### EXERCISE DETAILS
Among the entries, find each line that includes the string "True" and list it.

Data excerpts
..............................

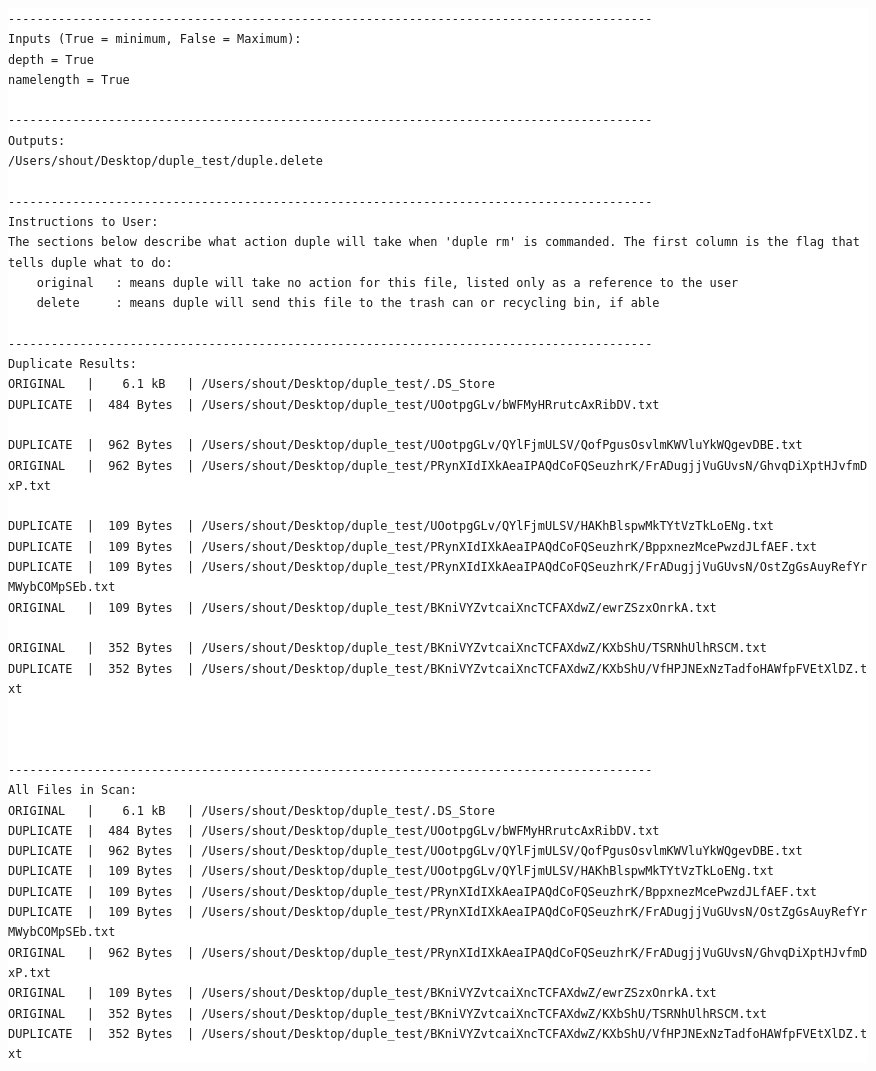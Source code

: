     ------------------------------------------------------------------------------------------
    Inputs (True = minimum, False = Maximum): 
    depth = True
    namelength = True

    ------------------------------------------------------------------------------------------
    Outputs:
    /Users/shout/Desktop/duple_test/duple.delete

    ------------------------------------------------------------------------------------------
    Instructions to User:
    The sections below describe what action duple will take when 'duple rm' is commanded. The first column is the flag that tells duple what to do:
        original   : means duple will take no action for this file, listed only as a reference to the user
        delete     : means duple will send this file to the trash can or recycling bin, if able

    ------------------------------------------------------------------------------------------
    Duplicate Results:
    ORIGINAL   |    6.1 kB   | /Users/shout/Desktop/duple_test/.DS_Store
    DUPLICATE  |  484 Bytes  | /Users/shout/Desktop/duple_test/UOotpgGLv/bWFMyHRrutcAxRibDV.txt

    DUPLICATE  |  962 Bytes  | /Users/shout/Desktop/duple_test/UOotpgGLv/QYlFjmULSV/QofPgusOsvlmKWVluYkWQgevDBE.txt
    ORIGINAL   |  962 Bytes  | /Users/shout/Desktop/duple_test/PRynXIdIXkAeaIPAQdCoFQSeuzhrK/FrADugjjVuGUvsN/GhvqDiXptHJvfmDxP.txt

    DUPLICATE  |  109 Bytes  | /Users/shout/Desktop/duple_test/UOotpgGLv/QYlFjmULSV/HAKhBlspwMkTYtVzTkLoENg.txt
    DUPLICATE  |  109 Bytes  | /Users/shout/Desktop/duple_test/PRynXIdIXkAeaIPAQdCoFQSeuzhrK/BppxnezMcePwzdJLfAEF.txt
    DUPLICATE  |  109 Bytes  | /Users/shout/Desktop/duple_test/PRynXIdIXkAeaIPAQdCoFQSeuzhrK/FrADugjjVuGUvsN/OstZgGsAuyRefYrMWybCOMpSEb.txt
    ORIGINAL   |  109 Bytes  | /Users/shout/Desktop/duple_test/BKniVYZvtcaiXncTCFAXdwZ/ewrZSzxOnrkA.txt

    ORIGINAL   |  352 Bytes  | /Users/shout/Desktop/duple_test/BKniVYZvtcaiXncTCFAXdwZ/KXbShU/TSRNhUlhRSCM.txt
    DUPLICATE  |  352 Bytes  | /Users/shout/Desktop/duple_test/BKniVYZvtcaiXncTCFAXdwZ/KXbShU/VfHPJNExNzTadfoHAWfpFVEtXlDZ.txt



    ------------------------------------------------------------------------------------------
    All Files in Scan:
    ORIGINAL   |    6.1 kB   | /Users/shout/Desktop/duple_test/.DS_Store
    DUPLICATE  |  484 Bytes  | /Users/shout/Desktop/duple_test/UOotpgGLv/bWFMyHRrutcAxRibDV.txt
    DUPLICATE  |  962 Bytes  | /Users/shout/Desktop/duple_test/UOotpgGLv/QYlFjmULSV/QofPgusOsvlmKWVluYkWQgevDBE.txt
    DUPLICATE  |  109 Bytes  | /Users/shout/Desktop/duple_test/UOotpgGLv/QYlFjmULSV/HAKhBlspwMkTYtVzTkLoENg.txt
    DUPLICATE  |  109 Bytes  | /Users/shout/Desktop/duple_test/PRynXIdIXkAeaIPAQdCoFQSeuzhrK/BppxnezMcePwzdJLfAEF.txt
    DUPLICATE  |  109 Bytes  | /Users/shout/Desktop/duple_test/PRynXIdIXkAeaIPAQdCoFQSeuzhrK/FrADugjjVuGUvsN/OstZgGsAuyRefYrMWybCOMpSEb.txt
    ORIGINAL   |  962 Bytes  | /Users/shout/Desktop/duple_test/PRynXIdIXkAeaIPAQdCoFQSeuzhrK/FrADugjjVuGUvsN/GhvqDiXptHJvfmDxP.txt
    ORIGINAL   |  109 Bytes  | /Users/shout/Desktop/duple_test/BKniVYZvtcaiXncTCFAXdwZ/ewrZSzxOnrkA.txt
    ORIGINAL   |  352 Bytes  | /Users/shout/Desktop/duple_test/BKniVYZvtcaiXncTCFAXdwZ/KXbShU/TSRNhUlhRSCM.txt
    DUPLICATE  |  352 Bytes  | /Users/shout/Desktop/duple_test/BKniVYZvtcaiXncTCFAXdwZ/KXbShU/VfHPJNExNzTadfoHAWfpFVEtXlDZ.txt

..............................

### SOLUTION TO THE EXERCISE
    Inputs (True = minimum, False = Maximum): 
    depth = True
    namelength = True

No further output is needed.